On Second Thought...No, We're Still Right

Despite Vice President Cheney's assertions that he had information on the connections between Iraq and al-Qaeda that the 9/11 Commission lacked and that he "'probably' knew things about Iraq's links to terrorists that the 10-member bipartisan panel did not know," the 9/11 Commission has claimed that this is not the case.

As reported in today's New York Times, "The leaders of the commission investigating the Sept. 11 attacks on Tuesday disputed Vice President Dick Cheney's suggestion that he probably had access to more intelligence than the commission did about possible ties between the Qaeda terrorist network and Iraq.

In a one-sentence statement, the panel's chairman and vice chairman said that 'after examining available transcripts of the vice president's public remarks, the 9/11 commission believes it has access to the same information the vice president has seen regarding contacts between Al Qaeda and Iraq prior to the 9/11 attacks.'"

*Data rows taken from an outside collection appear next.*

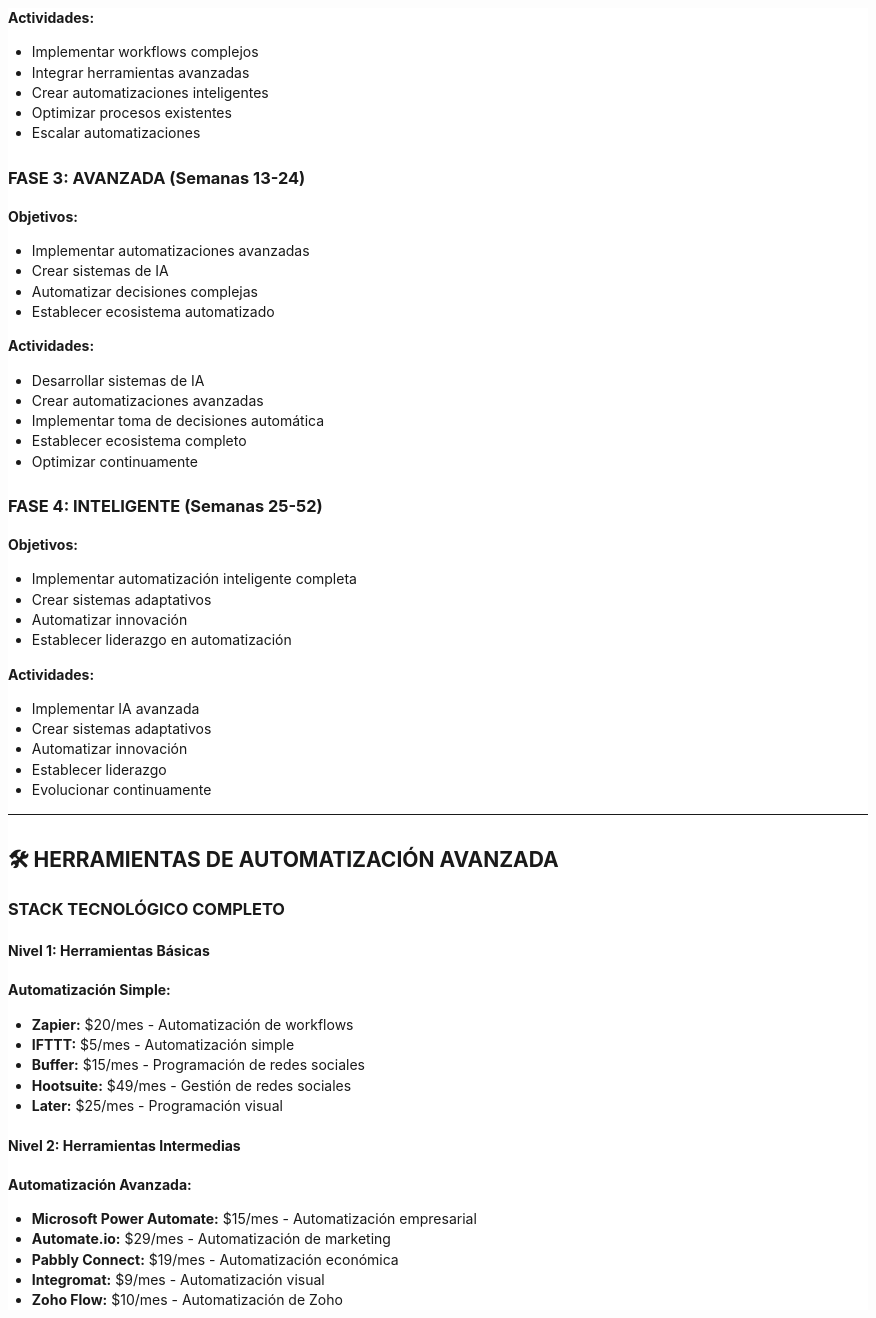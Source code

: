 **Actividades:**
- Implementar workflows complejos
- Integrar herramientas avanzadas
- Crear automatizaciones inteligentes
- Optimizar procesos existentes
- Escalar automatizaciones

### **FASE 3: AVANZADA (Semanas 13-24)**
**Objetivos:**
- Implementar automatizaciones avanzadas
- Crear sistemas de IA
- Automatizar decisiones complejas
- Establecer ecosistema automatizado

**Actividades:**
- Desarrollar sistemas de IA
- Crear automatizaciones avanzadas
- Implementar toma de decisiones automática
- Establecer ecosistema completo
- Optimizar continuamente

### **FASE 4: INTELIGENTE (Semanas 25-52)**
**Objetivos:**
- Implementar automatización inteligente completa
- Crear sistemas adaptativos
- Automatizar innovación
- Establecer liderazgo en automatización

**Actividades:**
- Implementar IA avanzada
- Crear sistemas adaptativos
- Automatizar innovación
- Establecer liderazgo
- Evolucionar continuamente

---

## 🛠️ HERRAMIENTAS DE AUTOMATIZACIÓN AVANZADA

### **STACK TECNOLÓGICO COMPLETO**

#### **Nivel 1: Herramientas Básicas**
**Automatización Simple:**
- **Zapier:** $20/mes - Automatización de workflows
- **IFTTT:** $5/mes - Automatización simple
- **Buffer:** $15/mes - Programación de redes sociales
- **Hootsuite:** $49/mes - Gestión de redes sociales
- **Later:** $25/mes - Programación visual

#### **Nivel 2: Herramientas Intermedias**
**Automatización Avanzada:**
- **Microsoft Power Automate:** $15/mes - Automatización empresarial
- **Automate.io:** $29/mes - Automatización de marketing
- **Pabbly Connect:** $19/mes - Automatización económica
- **Integromat:** $9/mes - Automatización visual
- **Zoho Flow:** $10/mes - Automatización de Zoho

In an odd twist of double-speak, the administration is claiming that this refutation of Cheney's claims is good news, and somehow consistent with Cheney's position all along. "A spokesman for Mr. Cheney, Kevin Kellems, said on Tuesday that the White House welcomed the statement, calling it proof that the White House had fully cooperated in providing the panel all available intelligence relevant to its work."

But if the White House had provided all the relevant intelligence, and the 9/11 Commission stated that they had found no "collaborative relationship" between Iraq and al-Qaeda based on this intelligence, what was Vice President Cheney talking about when he claimed to be privy to exclusive information not viewed by the 9/11 Commission that showed there was a collaboration?